The Chimes Read online

Page 10


  He’s pale, even paler than usual, his back stiff and flexing and his face in a sweat and grimace when I reach him. He’s in a hunch gone sideways, and his knees are half drawn up under, and I feel sick myself in my stomach and don’t know what to do. First thing is wrap the jacket over his back, as he’s wearing no shirt and his skin is wet and cold as if he’s just come up from the river. I wipe vomit off his pale cheek. I try to put his arms into the jacket sleeves, but he is too stiff and he says through teeth rigidly together, ‘Leave it.’

  So I just drape the jacket and lean over him and lie my arms over his arms so that there’s some warmth between us. And wait. My heart beats flatly onto his back and I have a shifting feeling of dread, as I know there are many things I should be doing, but I can’t think of any of them. It’s him who decides and says what will happen with people, not me.

  I wait in the night, holding him. Above us, the stars swing past lento. A long time goes and only stops when Lucien tips his head to one side and shakes it sharp, like he’s clearing water out of his ears. It’s a rough movement, but it takes control of muscles and bones and how they move together. I lean out enough to see his face. Afraid of looking. I have been here before, and if I have to go back, it won’t be in the same way. I see in my mind a person getting ready to enter dark water, drawing up all of the breath, taking everything from the world outside that he can fit within himself, sealing it tight against the plunge.

  Lucien is very still now, but his eyes are moving smoothly. He’s looking up and down and to the sides in a way that seems like he’s testing them. He blinks: lento, lento, then presto. Then he shakes himself and shakes my arm off his shoulders. He rolls and rises enough on his knees to look at me, and his eyes hold their gaze without fixing. He smiles.

  My own face is locked with cold and not moving, and I shuffle myself backwards, my palms on the rough concrete, looking at him, and sit there.
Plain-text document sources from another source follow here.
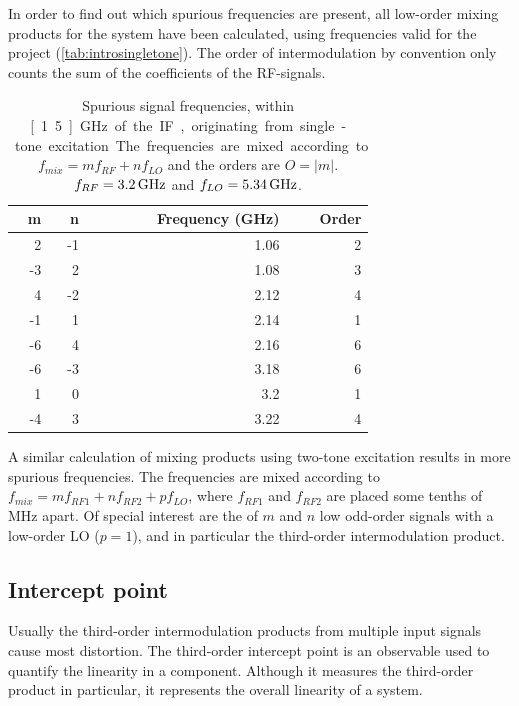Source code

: 			In order to find out which spurious frequencies are present, all low-order mixing products for the system have been calculated, using frequencies valid for the project (\autoref{tab:introsingletone}). %
			The order of intermodulation by convention only counts the sum of the coefficients of the RF-signals.
		
			\begin{table}[hbt!]
				\caption[Single-tone spurious signals.]{Spurious signal frequencies, within \unit[1.5]{GHz} of the IF, originating from single-tone excitation. The frequencies are mixed according to $f_{mix} = mf_{RF} + nf_{LO}$ and the orders are $O=|m|$. $ f_{RF}=\unit[3.2]{GHz}$ and $ f_{LO}=\unit[5.34]{GHz}$.}
				\label{tab:introsingletone}
				\centering
				\begin{tabular}{rrrr}
					m & n & Frequency (GHz) & Order \\\hline
					  2 &  -1 & 1.06 & 2 \\
					 -3 &   2 & 1.08 & 3 \\
					  4 &  -2 & 2.12 & 4 \\
					 -1 &   1 & 2.14 & 1 \\
					 -6 &   4 & 2.16 & 6 \\
					 -6 &  -3 & 3.18 & 6 \\
					  1 &   0 &  3.2 & 1 \\
					 -4 &   3 & 3.22 & 4
				\end{tabular}
			\end{table}

			A similar calculation of mixing products using two-tone excitation results in more spurious frequencies. The frequencies are mixed according to $f_{mix} = mf_{RF1} + nf_{RF2} + pf_{LO}$, where $f_{RF1}$ and $f_{RF2}$ are placed some tenths of MHz apart. Of special interest are the of $m$ and $n$ low odd-order signals with a low-order LO ($p=1$), and in particular the third-order intermodulation product.

		\subsection{Intercept point} \label{sec:ip3}
			Usually the third-order intermodulation products from multiple input signals cause most distortion. The third-order intercept point is an observable used to quantify the linearity in a component. Although it measures the third-order product in particular, it represents the overall linearity of a system.

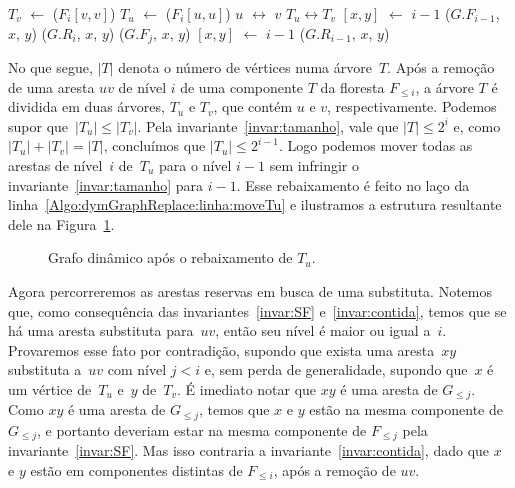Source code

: \begin{algorithm}
\caption{\dymGraphReplace($G$, $u$, $v$, $niv$)}
\label{Algo:dymGraphReplace}
\begin{algorithmic}[1]
\label{Algo:dymGraphReplace:linha:primeira}
\State $T_v$ $\gets$  \treapGetRoot($F_i[v,v]$)
\State $T_u$ $\gets$  \treapGetRoot($F_i[u,u]$)
\State $u$ $\leftrightarrow$ $v$
\State $T_u \leftrightarrow T_v$
\EndIf
{}\label{Algo:dymGraphReplace:linha:moveTu}
\State \nivel$[x,y]$ $\gets$ $i-1$
\State \dymForestAddEdge($G$.$F_{i-1}$, $x$, $y$) 
\EndFor
{}\label{Algo:dymGraphReplace:linha:achaSub}
\State \graphDel($G$.$R_i$, $x$, $y$)
\label{Algo:dymGraphReplace:linha:inseresub}
\State \dymForestAddEdge($G$.$F_j$, $x$, $y$)
\EndFor
\State \Return
\Else
\State \nivel$[x,y]$ $\gets$ $i-1$
\State \graphAdd($G$.$R_{i-1}$, $x$, $y$)
\EndIf
\EndFor
\EndFor\label{Algo:dymGraphReplace:linha:ultima}
\end{algorithmic}
\end{algorithm}


No que segue, $|T|$ denota o número de vértices numa árvore~$T$.
Após a remoção de uma aresta $uv$ de nível $i$ de uma componente $T$ da floresta $F_{\leqslant i}$, a árvore $T$ é dividida em duas árvores, $T_u$ e $T_v$, que contém $u$ e $v$, respectivamente. Podemos supor que~$|T_u|\leqslant |T_v|$. Pela invariante~\ref{invar:tamanho}, vale que $|T| \leq 2^i$ e, como ${|T_u| + |T_v| = |T|}$, concluímos que $|T_u| \leq 2^{i-1}$. Logo podemos mover todas as arestas de nível~$i$ de~$T_u$ para o nível $i-1$ sem infringir o invariante~\ref{invar:tamanho} para $i-1$.  Esse rebaixamento é feito no laço da linha~\ref{Algo:dymGraphReplace:linha:moveTu} e ilustramos a estrutura resultante dele na Figura~\ref{fig:DG-depois-de-rebaixar}.

\begin{figure}[htb]
\centering
\caption{Grafo dinâmico após o rebaixamento de $T_u$.}
\label{fig:DG-depois-de-rebaixar}
\end{figure}

Agora percorreremos as arestas reservas em busca de uma substituta. Notemos que, como consequência das invariantes~\ref{invar:SF} e~\ref{invar:contida}, temos que se há uma aresta substituta para~$uv$, então seu nível é maior ou igual a~$i$. Provaremos esse fato por contradição, supondo que exista uma aresta~$xy$ substituta a~$uv$ com nível $j<i$ e, sem perda de generalidade, supondo que~$x$ é um vértice de~$T_u$ e~$y$ de~$T_v$. É imediato notar que $xy$ é uma aresta de $G_{\leqslant j}$. Como $xy$ é uma aresta de $G_{\leqslant j}$, temos que $x$ e $y$ estão na mesma componente de $G_{\leqslant j}$, e portanto deveriam estar na mesma componente de $F_{\leqslant j}$ pela invariante~\ref{invar:SF}. Mas isso contraria a invariante~\ref{invar:contida}, dado que $x$ e $y$ estão em componentes distintas de $F_{\leqslant i}$, após a remoção de $uv$.

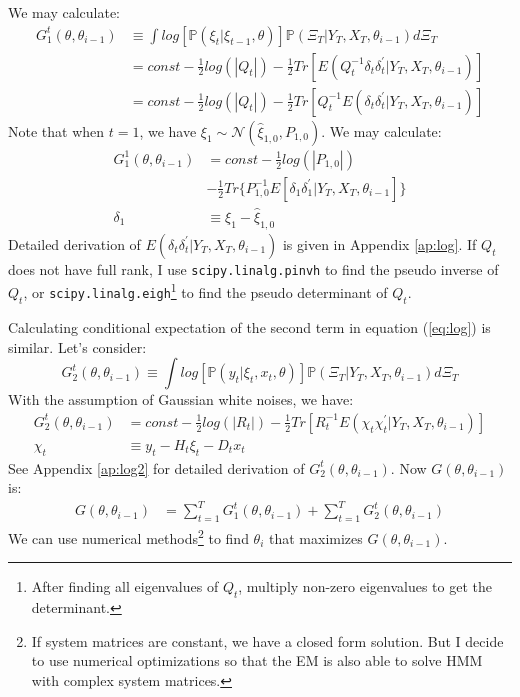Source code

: \documentclass[12pt]{article}
\numberwithin{equation}{section}
\begin{document}
We may calculate:
\begin{align}
    G_1^{t}(\theta,\theta_{i-1}) &\equiv \int log[\mathbb{P}(\xi_t|\xi_{t-1},\theta)]\mathbb{P}(\Xi_T|Y_T,X_T,\theta_{i-1})d\Xi_T \nonumber \\
    &= const -\frac{1}{2}log(|Q_t|)-\frac{1}{2}Tr[E(Q_t^{-1}\delta_t\delta_t^{'}|Y_T,X_T,\theta_{i-1})] \nonumber \\
    &= const - \frac{1}{2}log(|Q_t|) - \frac{1}{2}Tr[Q_t^{-1}E(\delta_t\delta_t^{'}|Y_T,X_T,\theta_{i-1})] \label{eq:log1_trace}
\end{align}
Note that when $t=1$, we have $\xi_1\sim\mathcal{N}(\hat{\xi}_{1,0}, P_{1,0})$. We may calculate:
\begin{align}
    G_1^1(\theta,\theta_{i-1}) &= const - \frac{1}{2}log(|P_{1,0}|) \nonumber \\
    &- \frac{1}{2}Tr\{P_{1,0}^{-1}E[\delta_1\delta_1^{'}|Y_T, X_T, \theta_{i-1}]\} \nonumber \\
    \delta_1 &\equiv \xi_1 - \hat{\xi}_{1,0} \nonumber
\end{align}
Detailed derivation of $E(\delta_t\delta_t^{'}|Y_T,X_T,\theta_{i-1})$ is given in Appendix \ref{ap:log}. If $Q_t$ does not have full rank, I use \texttt{scipy.linalg.pinvh} to find the pseudo inverse of $Q_t$, or \texttt{scipy.linalg.eigh}\footnote{After finding all eigenvalues of $Q_t$, multiply non-zero eigenvalues to get the determinant.} to find the pseudo determinant of $Q_t$.

Calculating conditional expectation of the second term in equation (\ref{eq:log}) is similar. Let's consider:
\[
    G_2^t(\theta,\theta_{i-1}) \equiv \int log[\mathbb{P}(y_t|\xi_{t},x_t, \theta)]\mathbb{P}(\Xi_T|Y_T,X_T,\theta_{i-1})d\Xi_T 
\]
With the assumption of Gaussian white noises, we have:
\begin{align}
    G_2^t(\theta,\theta_{i-1}) &= const - \frac{1}{2}log(|R_t|)-\frac{1}{2}Tr[R_t^{-1}E(\chi_t\chi_t^{'}|Y_T,X_T,\theta_{i-1})] \label{eq:log2_trace} \\
    \chi_t &\equiv y_t - H_t\xi_t - D_tx_t \nonumber
\end{align}
See Appendix \ref{ap:log2} for detailed derivation of $G_2^t(\theta,\theta_{i-1})$. Now $G(\theta,\theta_{i-1})$ is:
\begin{align*}
    G(\theta,\theta_{i-1}) &= \sum_{t=1}^{T}G_1^t(\theta,\theta_{i-1}) + \sum_{t=1}^{T}G_2^t(\theta,\theta_{i-1})
\end{align*}
We can use numerical methods\footnote{If system matrices are constant, we have a closed form solution. But I decide to use numerical optimizations so that the EM is also able to solve HMM with complex system matrices.} to find $\theta_i$ that maximizes $G(\theta,\theta_{i-1})$.
\end{document}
  Now that I’ve had fear and dread and sickness, what comes is anger. ‘What the hell’s going on?’ I say to him, as if it is his fault. ‘You’re sick.’

  But I stop as I do not want to speak like this with my voice raised. I lift my shoulders in a useless sort of shrug that signals, ‘I’ll be silent.’ I’m tired. The feeling of dread still rising up under my ribs, under my throat.

  ‘You have to help me. I can’t walk right.’ He gestures to his legs. His forehead is pale and wet; the words cost him some thin sweat. ‘I can’t go back to the storehouse. There’s space in there.’ He points to the building outside of which I’d waited.

  He’s taller than me, but he’s light, and even with his legs dragging, we’re across the race quickly. In the shadow of the building, I let him slump down again, and I push the boards back as he instructs and get him through.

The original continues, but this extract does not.